Autor: |
Alsaleem M; Nottingham Breast Cancer Research Centre, Division of Cancer and Stem Cells, School of Medicine, University of Nottingham, Nottingham, UK.; Faculty of Applied Medical Sciences, Onizah Community College, Qassim University, Qassim, Saudi Arabia., Toss MS; Nottingham Breast Cancer Research Centre, Division of Cancer and Stem Cells, School of Medicine, University of Nottingham, Nottingham, UK., Joseph C; Nottingham Breast Cancer Research Centre, Division of Cancer and Stem Cells, School of Medicine, University of Nottingham, Nottingham, UK., Aleskandarany M; Nottingham Breast Cancer Research Centre, Division of Cancer and Stem Cells, School of Medicine, University of Nottingham, Nottingham, UK.; Faculty of Medicine, Menoufyia University, Shebin El Kom, Egypt., Kurozumi S; Nottingham Breast Cancer Research Centre, Division of Cancer and Stem Cells, School of Medicine, University of Nottingham, Nottingham, UK., Alshankyty I; Faculty of Applied Medical Sciences, King Abdulaziz University, Jeddah, Saudi Arabia., Ogden A; Department of Biology, Georgia State University, Atlanta, GA, USA., Rida PCG; Department of Biology, Georgia State University, Atlanta, GA, USA., Ellis IO; Nottingham Breast Cancer Research Centre, Division of Cancer and Stem Cells, School of Medicine, University of Nottingham, Nottingham, UK., Aneja R; Department of Biology, Georgia State University, Atlanta, GA, USA., Green AR; Nottingham Breast Cancer Research Centre, Division of Cancer and Stem Cells, School of Medicine, University of Nottingham, Nottingham, UK., Mongan NP; Cancer Biology and Translational Research, Faculty of Medicine and Health Sciences, University of Nottingham, Nottingham, UK.; Department of Pharmacology, Weill Cornell Medicine, New York, USA., Rakha EA; Nottingham Breast Cancer Research Centre, Division of Cancer and Stem Cells, School of Medicine, University of Nottingham, Nottingham, UK. Emad.Rakha@nottingham.ac.uk.; Faculty of Medicine, Menoufyia University, Shebin El Kom, Egypt.
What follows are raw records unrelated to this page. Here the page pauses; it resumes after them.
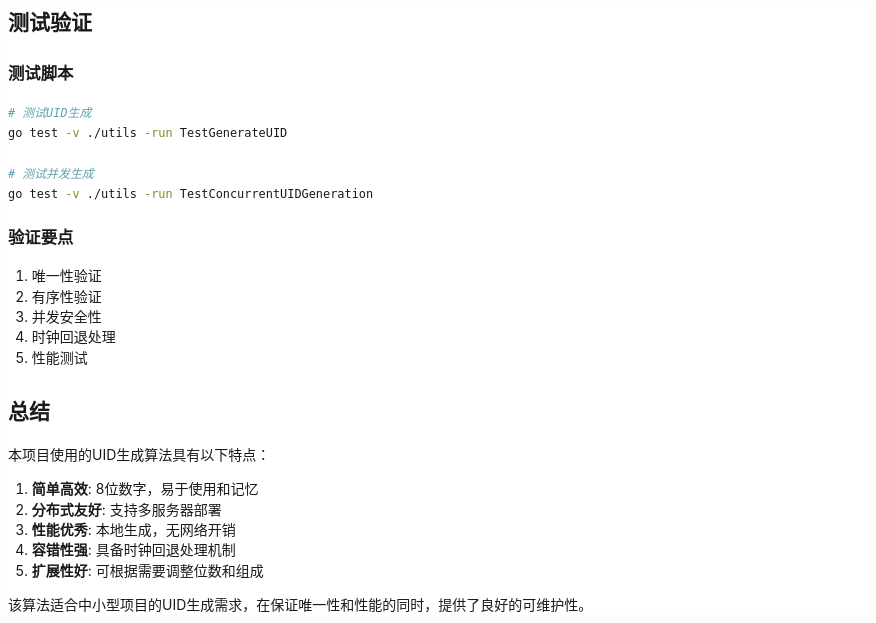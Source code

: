 ## 测试验证

### 测试脚本
```bash
# 测试UID生成
go test -v ./utils -run TestGenerateUID

# 测试并发生成
go test -v ./utils -run TestConcurrentUIDGeneration
```

### 验证要点
1. 唯一性验证
2. 有序性验证
3. 并发安全性
4. 时钟回退处理
5. 性能测试

## 总结

本项目使用的UID生成算法具有以下特点：

1. **简单高效**: 8位数字，易于使用和记忆
2. **分布式友好**: 支持多服务器部署
3. **性能优秀**: 本地生成，无网络开销
4. **容错性强**: 具备时钟回退处理机制
5. **扩展性好**: 可根据需要调整位数和组成

该算法适合中小型项目的UID生成需求，在保证唯一性和性能的同时，提供了良好的可维护性。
Emad.Rakha@nottingham.ac.uk. |
Abstrakt: |
E-cadherin is a tumor suppressor gene in invasive lobular breast cancer. However, a proportion of high-grade ductal carcinoma shows reduced/loss of E-cadherin. In this study, we assessed the underlying mechanisms and molecular implications of E-cadherin loss in invasive ductal carcinoma. This study used large, well-characterized cohorts of early-stage breast cancer-evaluated E-cadherin expression via various platforms including immunohistochemistry, microarray analysis using Illumina HT-12 v3, copy number analysis using Affymetrix SNP 6.0 arrays, and next-generation sequencing for differential gene expression. Our results showed 27% of high-grade invasive ductal carcinoma showed reduced/loss of E-cadherin membranous expression. CDH1 copy number loss was in 21% of invasive ductal carcinoma, which also showed low CDH1 mRNA expression (p = 0.003). CDH1 copy number was associated with copy number loss of TP53, ATM, BRCA1, and BRCA2 (p < 0.001). Seventy-nine percent of invasive ductal carcinoma with reduced CDH1 mRNA expression showed elevated expression of E-cadherin transcription suppressors TWIST2, ZEB2, NFKB1, LLGL2, CTNNB1 (p < 0.01). Reduced/loss E-cadherin expression was associated with differential expression of 2143 genes including those regulating Wnt (FZD2, GNG5, HLTF, WNT2, and CER1) and PIK3-AKT (FGFR2, GNF5, GNGT1, IFNA17, and IGF1) signaling pathways. Interestingly, key genes differentially expressed between invasive lobular carcinoma and invasive ductal tumors did not show association with E-cadherin loss in invasive ductal carcinoma. We conclude that E-cadherin loss in invasive ductal carcinoma is likely a consequence of genomic instability occurring during carcinogenesis. Potential novel regulators controlling E-cadherin expression in invasive ductal carcinoma warrant further investigation. |